Edit this page | Blame

Phenotype Naming Conventions

In our phenotype data entry in GeneNetwork we have two fields for users to enter abbreviations of their phenotypes - abbreviation before publication and abbreviation after publication. The former must have value but can be cryptic such as EJC_Trait749. But the later abbreviation - which MUST be entered at the same time - is the permanent abbreviation to be used in graphs and figures.

Many of these abbreviations are getting way way too long to be useful on graphs and plots. The painful reality is that there is almost no rhyme or reason to the format of these abbreviations because we have bad curation:

ymaze_SponAlt_12m_NtgBXD_Males
Barnesiella_genus_HFD_log10_fraction
OTU_12_CD_log10_fraction
HW_BW_Male_16_months_and_older
Log2Fold_vs_CTL_IL6_M_CORT_PFC
Complex motor Learning
M_CONSTRICT
F_LD_TRANSITIONS
LOC OFLD 20-25
Cnt_AdrWts
Hbidm

Since we have a second-generation curation tool in progress, it would be great to apply some formal reasoning and formatting conventions to our phenotype descriptions at a higher level. We can build a system that begs or demands that the use follow a particular structure on BUILDING up their abbreviations for their study. For example, we might ask users to use the following conventions for age and sex of cases

"_M6-8m" for males 6 to 8 months of age
"_F>24m" for females older than 24 months,
"_MF6-8d" for both males and females at 6 to 8 days of age

1. First we need to impose a limit of 15 characters for true graph-compatible abbreviations. The main purpose of abbreviations is to add labels to graphs and figures. Even 15 characters may be too long, but we can truncate middle characters and just keep the first and last 5 characters if we need to be brutal. We can also allow a "Wordy Abbreviation" or the "Data Owner's Laboratory Style Abbreviation".

2. Our GN abbreviations must be unique within a particular study but not necessarily across studies. But "across study" is a problem if we have *BW_M_6m* as the body weight of males at 6 months for 6 or more publications. Then we may need to programmatically add further tags such as year of publication (last two digits).

3. We have to decide on a format that WE IMPOSE. For better or for worse, we are apparently one of the major curators for formats for phenotype abbreviations. Perhaps we need to formalize this with the Phenome Database team.

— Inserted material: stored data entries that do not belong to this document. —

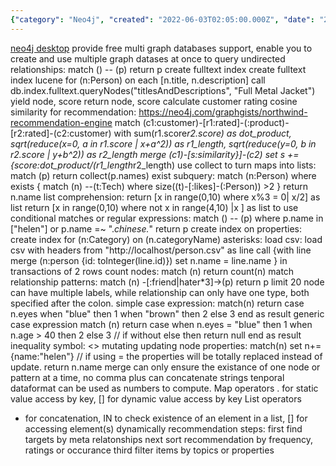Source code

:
 ```yaml
---
{"category": "Neo4j", "created": "2022-06-03T02:05:00.000Z", "date": "2022-06-03 02:05:00", "description": "This article explains the use of Neo4j for indexing, querying relationships, and creating recommendation systems using customer ratings and cosine similarity calculations. The comments provide code examples, update node properties, and cover static/dynamic value access in maps and lists for sorting and filtering items by topics or properties.", "modified": "2022-08-18T08:03:43.211Z", "tags": ["graph database", "pyjom", "self-learning", "syntax"], "title": "Neo4j learning notes"}
---
```

[neo4j desktop](https://neo4j.com/download) provide free multi graph databases support, enable you to create and use multiple graph datases at once
to query undirected relationships:
match () -- (p) return p
create fulltext index
create fulltext index lucene for (n:Person) on each [n.title, n.description]
call db.index.fulltext.queryNodes("titlesAndDescriptions", "Full Metal Jacket") yield node, score return node, score
calculate customer rating cosine similarity for recommendation:
https://neo4j.com/graphgists/northwind-recommendation-engine
match (c1:customer)-[r1:rated]-(:product)-[r2:rated]-(c2:customer)
with sum(r1.score*r2.score) as dot_product,
sqrt(reduce(x=0, a in r1.score | x+a^2)) as r1_length,
sqrt(reduce(y=0, b in r2.score | y+b^2)) as r2_length
merge (c1)-[s:similarity}]-(c2)
set s +=  {score:dot_product/(r1_length*r2_length)
use collect to turn maps into lists:
match (p) return collect(p.names)
exist subquery:
match (n:Person) where exists {
match (n) --(t:Tech)
where size((t)-[:likes]-(:Person)) >2
}
return n.name
list comprehension:
return [x in range(0,10) where x%3 = 0| x/2] as list
return [x in range(0,10) where not x in range(4,10) |x ] as list
to use conditional matches or regular expressions:
match () -- (p) where p.name in ["helen"] or p.name =~ ".*chinese.*" return p
create index on properties:
create index for (n:Category) on (n.categoryName)
asterisks:
load csv:
load csv with headers from "http://localhost/person.csv" as line
call {with line
merge (n:person {id: toInteger(line.id)})
set n.name = line.name
} in transactions of 2 rows
count nodes:
match (n) return count(n)
match relationship patterns:
match (n) -[:friend|hater*3]->(p) return p limit 20
node can have multiple labels, while relationship can only have one type, both specified after the colon.
simple case expression:
match(n)
return
case n.eyes
when "blue" then 1
when "brown" then 2
else 3
end as result
generic case expression
match (n)
return
case
when n.eyes = "blue" then 1
when n.age > 40 then 2
else 3 // if without else then return null
end as result
inequality symbol: <>
mutating updating node properties:
match(n)
set n+={name:"helen"} // if using = the properties will be totally replaced instead of update.
return n.name
merge can only ensure the existance of one node or pattern at a time, no comma
plus can concatenate strings
tenporal dataformat can be used as numbers to compute.
Map operators
. for static value access by key, [] for dynamic value access by key
List operators
+ for concatenation, IN to check existence of an element in a list, [] for accessing element(s) dynamically
recommendation steps:
first find targets by meta relatonships
next sort recommendation by frequency, ratings or occurance
third filter items by topics or properties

Given the above concerns, the real way to think about metadata is descriptive RDF. I.e. separate terms for species, breed, trait, individual. It is fine to come up with identifiers that look descriptive, but they really should not be more than identifiers. Our current practice of parsing identifiers for 'logic' is very fragile and therefore a bad idea.

There are better ways to do computable semantics; we have some need for “pretty” abbreviations but these are not required to be unique and must be useable on charts so we constrain the length and usually include uid. We are still able to do the curation for mouse traits, so you can access.